## RECORDS SUPPLIED
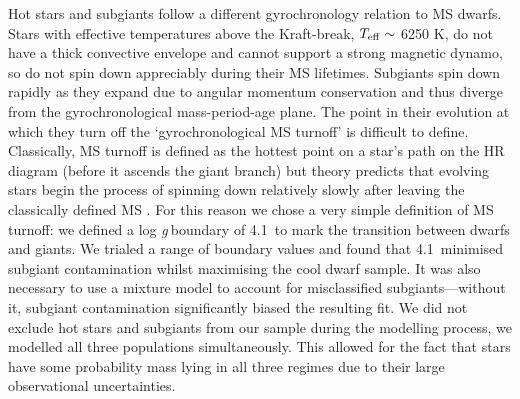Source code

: \documentclass[11pt,preprint]{aastex}
\newcommand{\logg}{log \emph{g}}
\newcommand{\subcut}{4.1~}
\begin{document}
Hot stars and subgiants follow a different gyrochronology relation to MS
dwarfs.
Stars with effective temperatures above the Kraft-break, $T_{\rm{eff}}
\sim$ 6250 K, \citep{Kraft1967} do not have a thick convective envelope and
cannot support a strong magnetic dynamo, so do not spin down appreciably
during their MS lifetimes.
Subgiants spin down rapidly as they expand due to angular momentum
conservation and thus diverge from the gyrochronological mass-period-age
plane.
The point in their evolution at which they turn off the `gyrochronological MS
turnoff' is difficult to define.
Classically, MS turnoff is defined as the hottest point on a star's path on
the HR diagram (before it ascends the giant branch) but theory predicts that
evolving stars begin the process of spinning down relatively slowly after
leaving the classically defined MS \citep{vanSaders2013}.
For this reason we chose a very simple definition of MS turnoff: we defined
a \logg$~$boundary of \subcut to mark the transition between dwarfs and
giants.
We trialed a range of boundary values and found that \subcut minimised subgiant
contamination whilst maximising the cool dwarf sample.
It was also necessary to use a mixture model to account for misclassified
subgiants---without it, subgiant contamination significantly biased the
resulting fit.
We did not exclude hot stars and subgiants from our sample during the
modelling process, we modelled all three populations simultaneously.
This allowed for the fact that stars have some probability mass lying in all
three regimes due to their large observational uncertainties.
\end{document}
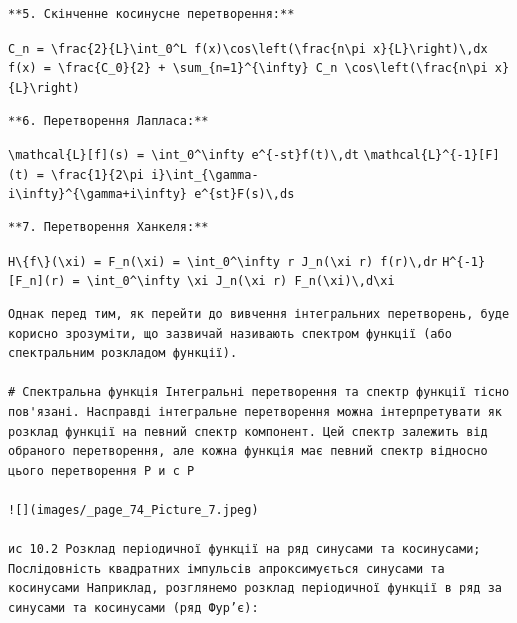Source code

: \documentclass[
  ukrainian,
]{article}
\begin{document}
\begin{verbatim}
**5. Скінченне косинусне перетворення:**
\end{verbatim}

\texttt{C\_n\ =\ \textbackslash{}frac\{2\}\{L\}\textbackslash{}int\_0\^{}L\ f(x)\textbackslash{}cos\textbackslash{}left(\textbackslash{}frac\{n\textbackslash{}pi\ x\}\{L\}\textbackslash{}right)\textbackslash{},dx}
\texttt{f(x)\ =\ \textbackslash{}frac\{C\_0\}\{2\}\ +\ \textbackslash{}sum\_\{n=1\}\^{}\{\textbackslash{}infty\}\ C\_n\ \textbackslash{}cos\textbackslash{}left(\textbackslash{}frac\{n\textbackslash{}pi\ x\}\{L\}\textbackslash{}right)}

\begin{verbatim}
**6. Перетворення Лапласа:**
\end{verbatim}

\texttt{\textbackslash{}mathcal\{L\}{[}f{]}(s)\ =\ \textbackslash{}int\_0\^{}\textbackslash{}infty\ e\^{}\{-st\}f(t)\textbackslash{},dt}
\texttt{\textbackslash{}mathcal\{L\}\^{}\{-1\}{[}F{]}(t)\ =\ \textbackslash{}frac\{1\}\{2\textbackslash{}pi\ i\}\textbackslash{}int\_\{\textbackslash{}gamma-i\textbackslash{}infty\}\^{}\{\textbackslash{}gamma+i\textbackslash{}infty\}\ e\^{}\{st\}F(s)\textbackslash{},ds}

\begin{verbatim}
**7. Перетворення Ханкеля:**
\end{verbatim}

\texttt{H\textbackslash{}\{f\textbackslash{}\}(\textbackslash{}xi)\ =\ F\_n(\textbackslash{}xi)\ =\ \textbackslash{}int\_0\^{}\textbackslash{}infty\ r\ J\_n(\textbackslash{}xi\ r)\ f(r)\textbackslash{},dr}
\texttt{H\^{}\{-1\}{[}F\_n{]}(r)\ =\ \textbackslash{}int\_0\^{}\textbackslash{}infty\ \textbackslash{}xi\ J\_n(\textbackslash{}xi\ r)\ F\_n(\textbackslash{}xi)\textbackslash{},d\textbackslash{}xi}

\begin{verbatim}
Однак перед тим, як перейти до вивчення інтегральних перетворень, буде корисно зрозуміти, що зазвичай називають спектром функції (або спектральним розкладом функції).

# Спектральна функція Інтегральні перетворення та спектр функції тісно пов'язані. Насправді інтегральне перетворення можна інтерпретувати як розклад функції на певний спектр компонент. Цей спектр залежить від обраного перетворення, але кожна функція має певний спектр відносно цього перетворення Р и с Р

![](images/_page_74_Picture_7.jpeg)

ис 10.2 Розклад періодичної функції на ряд синусами та косинусами; Послідовність квадратних імпульсів апроксимується синусами та косинусами Наприклад, розглянемо розклад періодичної функції в ряд за синусами та косинусами (ряд Фур’є):
\end{verbatim}
\end{document}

## PROBLEM
All lines in the entries above that hold the word "three" need to be copied.

## SOLUTION TO THE EXERCISE
modelling process, we modelled all three populations simultaneously.
three regimes due to their large observational uncertainties.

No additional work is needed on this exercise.